What is expected ▸
Return each line of the records holding the string "smooth".

#### Source material ####

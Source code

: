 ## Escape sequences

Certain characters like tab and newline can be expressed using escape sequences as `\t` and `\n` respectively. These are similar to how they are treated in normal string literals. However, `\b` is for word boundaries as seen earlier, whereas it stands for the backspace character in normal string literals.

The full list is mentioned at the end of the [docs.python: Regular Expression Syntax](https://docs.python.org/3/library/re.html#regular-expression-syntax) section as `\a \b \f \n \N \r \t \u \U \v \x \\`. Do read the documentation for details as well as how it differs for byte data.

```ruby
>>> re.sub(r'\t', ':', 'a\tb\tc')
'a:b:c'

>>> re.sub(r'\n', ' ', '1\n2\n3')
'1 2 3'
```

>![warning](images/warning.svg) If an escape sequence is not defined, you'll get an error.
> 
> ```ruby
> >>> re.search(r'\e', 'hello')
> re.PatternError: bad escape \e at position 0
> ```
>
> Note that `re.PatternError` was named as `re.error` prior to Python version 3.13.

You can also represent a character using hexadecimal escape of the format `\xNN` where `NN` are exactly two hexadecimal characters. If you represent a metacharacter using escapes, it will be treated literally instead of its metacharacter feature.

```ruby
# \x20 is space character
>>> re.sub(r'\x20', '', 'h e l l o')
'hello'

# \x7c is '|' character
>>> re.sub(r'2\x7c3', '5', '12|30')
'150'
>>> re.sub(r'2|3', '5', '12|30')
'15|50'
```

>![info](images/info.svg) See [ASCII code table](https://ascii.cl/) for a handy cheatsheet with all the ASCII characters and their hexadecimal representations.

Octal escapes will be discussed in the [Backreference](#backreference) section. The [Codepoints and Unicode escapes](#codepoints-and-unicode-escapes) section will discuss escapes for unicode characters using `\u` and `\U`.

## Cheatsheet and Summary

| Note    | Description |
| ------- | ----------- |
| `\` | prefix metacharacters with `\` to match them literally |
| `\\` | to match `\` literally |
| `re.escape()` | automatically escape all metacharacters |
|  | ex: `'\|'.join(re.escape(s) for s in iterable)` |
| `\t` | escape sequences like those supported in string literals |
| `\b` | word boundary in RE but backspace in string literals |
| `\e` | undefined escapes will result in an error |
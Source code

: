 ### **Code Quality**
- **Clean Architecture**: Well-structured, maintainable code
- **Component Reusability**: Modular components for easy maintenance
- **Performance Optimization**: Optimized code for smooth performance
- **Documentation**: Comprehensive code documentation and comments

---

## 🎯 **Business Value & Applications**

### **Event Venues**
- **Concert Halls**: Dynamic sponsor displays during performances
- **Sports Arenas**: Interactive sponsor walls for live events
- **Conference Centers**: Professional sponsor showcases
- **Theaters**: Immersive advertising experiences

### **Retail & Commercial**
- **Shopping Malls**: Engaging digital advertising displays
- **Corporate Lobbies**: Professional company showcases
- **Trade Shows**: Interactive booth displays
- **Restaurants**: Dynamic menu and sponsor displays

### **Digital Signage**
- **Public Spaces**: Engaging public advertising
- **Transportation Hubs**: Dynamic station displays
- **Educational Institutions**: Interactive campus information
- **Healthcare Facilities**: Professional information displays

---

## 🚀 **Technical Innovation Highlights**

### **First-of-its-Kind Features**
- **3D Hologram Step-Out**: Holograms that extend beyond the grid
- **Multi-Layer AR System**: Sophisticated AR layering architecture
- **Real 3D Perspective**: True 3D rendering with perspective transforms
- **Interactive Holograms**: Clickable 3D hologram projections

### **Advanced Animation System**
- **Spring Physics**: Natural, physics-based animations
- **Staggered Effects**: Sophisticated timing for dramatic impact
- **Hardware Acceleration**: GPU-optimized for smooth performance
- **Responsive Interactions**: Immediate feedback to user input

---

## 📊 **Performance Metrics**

####

Task output ▸
- **Performance Optimization**: Optimized code for smooth performance
- **Hardware Acceleration**: GPU-optimized for smooth performance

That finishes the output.